I have a table with groups that can be ordered by time.
Group | Time | Food
-------------------------
Fruits | 1 | Apples
Fruits | 3 | Ketchup
Fruits | 5 | Bananas
Veggies | 2 | Broccoli
Veggies | 4 | Peas
Veggies | 8 | Carrots
As part of a more complicated when().otherwise()

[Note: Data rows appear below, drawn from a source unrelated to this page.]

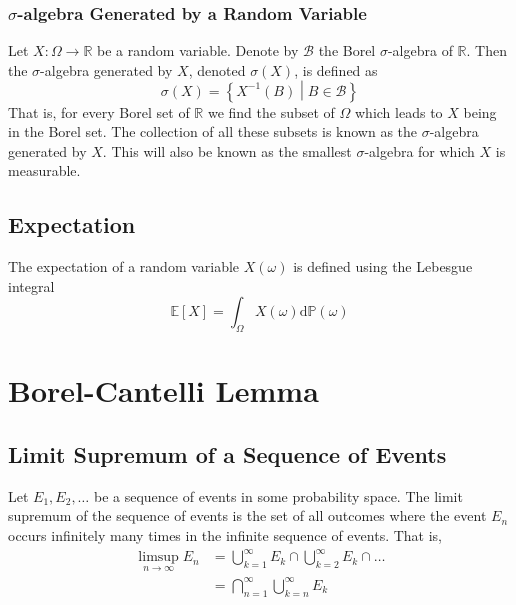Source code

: \documentclass[11pt]{report} %
\begin{document}
\subsubsection{$\sigma$-algebra Generated by a Random Variable}

Let $X: \Omega\to\mathbb{R}$ be a random variable. Denote by $\mathcal{B}$ the Borel $\sigma$-algebra of $\mathbb{R}$. Then the $\sigma$-algebra generated by $X$, denoted $\sigma\left(X\right)$, is defined as
\begin{equation}
\sigma\left(X\right) = \left\{X^{-1}\left(B\right)\middle|B\in\mathcal{B}\right\}
\end{equation}
That is, for every Borel set of $\mathbb{R}$ we find the subset of $\Omega$ which leads to $X$ being in the Borel set. The collection of all these subsets is known as the $\sigma$-algebra generated by $X$. This will also be known as the smallest $\sigma$-algebra for which $X$ is measurable.

\subsection{Expectation}

The expectation of a random variable $X\left(\omega\right)$ is defined using the Lebesgue integral
\begin{equation}
\mathbb{E}\left[X\right] = \int_{\Omega}X\left(\omega\right)\mathrm{d}\mathbb{P}\left(\omega\right)
\end{equation}

\section{Borel-Cantelli Lemma}

\subsection{Limit Supremum of a Sequence of Events}

Let $E_{1}, E_{2}, \dots$ be a sequence of events in some probability space. The limit supremum of the sequence of events is the set of all outcomes where the event $E_{n}$ occurs infinitely many times in the infinite sequence of events. That is,
\begin{align}
\limsup_{n\to\infty}E_{n} &= \bigcup_{k = 1}^{\infty}E_{k} \cap \bigcup_{k = 2}^{\infty}E_{k} \cap \dots \\
&= \bigcap_{n = 1}^{\infty}\bigcup_{k = n}^{\infty}E_{k}
\end{align}
\end{document}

clause inside of withColumn()
I need to assign a value into that new column for the last row of each group. I suspect I should use row number so I have something like this:
windowSpec = Window.partitionBy("Group").orderBy("Time")
my_table \
.withColumn("group_row", F.row_number().over(windowSpec)) \
.withColumn("is_window_last",
F.when(F.max("group_row").over(windowSpec) == F.col("group_row"), "Last")
.otherwise("Not Last")) \
.show()
I would expect the result to be
Group | Time | Food. | group_row | is_window_last
-------------------------------------------
Fruits | 1 | Apples | 1 | Not Last
Fruits | 3 | Ketchup | 2 | Not Last
Fruits | 5 | Bananas | 3 | Last
Veggies | 2 | Broccoli | 1 | Not Last
Veggies | 4 | Peas | 2 | Not Last
Veggies | 8 | Carrots | 3 | Last
But instead I get
Group | Time | Food. | group_row | is_window_last
-------------------------------------------
Fruits | 1 | Apples | 1 | Last
Fruits | 3 | Ketchup | 2 | Last
Fruits | 5 | Bananas | 3 | Last
Veggies | 2 | Broccoli | 1 | Last
Veggies | 4 | Peas | 2 | Last
Veggies | 8 | Carrots | 3 | Last
I've tried
my_table \
.withColumn("group_row", F.row_number().over(windowSpec)) \
.withColumn("is_window_last",
F.when(F.max("group_row").over(windowSpec) == F.col("group_row").over(windowSpec), "Last")
.otherwise("Not Last")) \
.show()
and
my_table \
.withColumn("group_row", F.row_number().over(windowSpec)) \
.withColumn("is_window_last",
F.when((F.max("group_row") == F.col("group_row")).over(windowSpec), "Last")
.otherwise("Not Last")) \
.show()
but neither did what I expected.
CodePudding user response:
That's because you use the same windowSpec
on both window function
windowSpec = W.partitionBy("g").orderBy("t")
(df
.withColumn('group_row', F.row_number().over(W.partitionBy('g').orderBy('t')))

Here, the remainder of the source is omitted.